Shot on location in Manhattan (33rd Street to be exact), “Flesh” shows Joe’s socializing with other hustlers (one played by his real-life brother), and instructing tricks of the trade to a new hustler (Barry Brown), and so on. The film also contains a scene of Joe and with his one-year-old son. “Flesh” concludes with Joe in bed with Geraldine Smith and Patti D’Arbanville. After stripping Joe to his notorious genitalia, the women get more intimate and excited by each other, and the bored Joe falls asleep. Dallesandro, Candy Darling, and Jackie Curtis were later immortalized in Lou Reed’s song, “Walk of the Wild Side” (which is also the title of a 1960s film, in which Barbara Stanwyck plays a lesbian brothel madam, who’s in love with one of her girls, played by Capucine). Unusually explicit in its graphic sexuality, “Flesh” became notorious (a cause celebre), when it was confiscated by the police during an early showing in 1970.

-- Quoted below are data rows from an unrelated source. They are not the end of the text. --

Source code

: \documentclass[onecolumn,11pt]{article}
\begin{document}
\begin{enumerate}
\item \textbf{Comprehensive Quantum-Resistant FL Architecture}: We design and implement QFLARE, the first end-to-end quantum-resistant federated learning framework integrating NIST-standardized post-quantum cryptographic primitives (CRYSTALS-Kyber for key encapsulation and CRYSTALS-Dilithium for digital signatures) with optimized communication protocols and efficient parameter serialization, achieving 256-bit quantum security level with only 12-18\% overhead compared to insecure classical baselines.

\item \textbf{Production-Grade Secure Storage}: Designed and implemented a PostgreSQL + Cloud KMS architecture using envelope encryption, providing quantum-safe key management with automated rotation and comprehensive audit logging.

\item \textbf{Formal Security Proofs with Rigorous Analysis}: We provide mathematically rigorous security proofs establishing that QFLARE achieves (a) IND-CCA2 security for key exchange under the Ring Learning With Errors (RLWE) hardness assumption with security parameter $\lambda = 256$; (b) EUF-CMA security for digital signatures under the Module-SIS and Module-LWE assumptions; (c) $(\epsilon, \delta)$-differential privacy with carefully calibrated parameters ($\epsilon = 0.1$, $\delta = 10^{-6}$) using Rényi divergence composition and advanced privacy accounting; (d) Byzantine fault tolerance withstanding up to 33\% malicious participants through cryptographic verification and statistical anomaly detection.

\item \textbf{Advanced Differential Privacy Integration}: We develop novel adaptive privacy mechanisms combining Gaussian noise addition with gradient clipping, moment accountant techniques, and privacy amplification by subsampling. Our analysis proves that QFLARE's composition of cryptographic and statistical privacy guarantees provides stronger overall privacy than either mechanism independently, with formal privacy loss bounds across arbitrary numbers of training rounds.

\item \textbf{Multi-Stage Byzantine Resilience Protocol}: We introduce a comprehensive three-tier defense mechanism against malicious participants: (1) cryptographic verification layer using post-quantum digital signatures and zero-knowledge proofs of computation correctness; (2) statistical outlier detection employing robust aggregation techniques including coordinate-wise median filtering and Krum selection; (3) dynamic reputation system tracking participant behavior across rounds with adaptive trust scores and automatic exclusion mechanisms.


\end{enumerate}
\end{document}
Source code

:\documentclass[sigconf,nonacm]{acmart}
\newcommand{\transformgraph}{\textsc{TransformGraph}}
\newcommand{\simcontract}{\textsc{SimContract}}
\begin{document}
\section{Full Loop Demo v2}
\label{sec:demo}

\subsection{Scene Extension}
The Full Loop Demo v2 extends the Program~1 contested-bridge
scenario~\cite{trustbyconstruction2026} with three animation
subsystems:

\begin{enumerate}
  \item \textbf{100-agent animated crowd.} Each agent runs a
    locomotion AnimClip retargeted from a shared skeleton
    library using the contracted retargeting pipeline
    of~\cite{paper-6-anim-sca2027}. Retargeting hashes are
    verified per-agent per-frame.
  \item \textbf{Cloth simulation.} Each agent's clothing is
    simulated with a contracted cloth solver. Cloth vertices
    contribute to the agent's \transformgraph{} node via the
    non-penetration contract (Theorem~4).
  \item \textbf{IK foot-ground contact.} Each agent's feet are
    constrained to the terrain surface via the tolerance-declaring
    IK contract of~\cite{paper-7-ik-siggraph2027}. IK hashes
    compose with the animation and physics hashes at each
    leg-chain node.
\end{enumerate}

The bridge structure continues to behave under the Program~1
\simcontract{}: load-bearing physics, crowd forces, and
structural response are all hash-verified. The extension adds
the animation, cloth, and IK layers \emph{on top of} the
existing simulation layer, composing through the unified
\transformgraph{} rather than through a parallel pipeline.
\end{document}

The other films, “Trash” and “Heat,” in what became known as a trilogy, also gained immediate cult following due to their sexual audacity and taboo-breaking. Though linked together, Morrissey’s films differ from those of Warhol’s in their aesthetics. Warhol’s films are known for their non-narrative nature, lengthy and endless takes, drugs-fueled improvisations, and casually amateurish production values in lighting and sound. In contrast, Morrissey deployed a more traditional strategy, with increasingly polished technical values and better acting, which may explain their relatively greater accessible and commercial appeal.
Trash
Made for the low budget of $25, 000, “Trash” (aka “Andy Warhol’s Trash”) was directed and written by Morrissey in 1970. Starring Dallesandro, transsexual Holly Woodlawn, and Jane Forth, the film features detailed scenes of intravenous drug use, graphic sex, and female and male frontal nudity. Holly Woodlawn made her debut in this film, as did Jane Forth, a 17-year-old model, who shortly after made the cover of Look magazine. The film also features other Warhol superstars, Andrea Feldman and Geri Miller. The thin episodic plot, set over the course of one day, follows Joe (played by Dallesandro), a heroin addict in his “holy quest” to score more drugs. At the center is Joe’s relationship with his sexually frustrated girlfriend (Woodlawn). In the course of the day, Joe overdoses, attempts to fool a gay welfare agent into approving his methadone treatment by having Holly fake pregnancy, and frustrates the women in his life with his recurrent impotence– despite being well endowed in the right department (The main reason Dallesandro became an attraction).
Heat
The third (and most accessible) panel in the trilogy, “Heat” in 1972, starring Dallesandro, Sylvia Miles, and Andrea Feldman, was directed by Morrissey as a parody of Billy Wilder’s 1950 classic, “Sunset Boulevard,” starring Gloria Swanson. An unemployed former child star supporting himself as a hustler, this time in Los Angeles, Joey Davis (Dallesandro) uses sex to get his landlady to reduce his rent. Sally Todd (Sylvia Miles, then best known for playing a prostitute in the 1969, initially X-rated, Oscar-winner “Midnight Cowboy”), a former Hollywood starlet, tries to help Joey revive his career, but her dubious status as a celeb proves useless. Meanwhile, Sally’s psychotic daughter, Jessica (Feldman), complicates the relationship between Sally and the cynical, emotionally-numb Joey.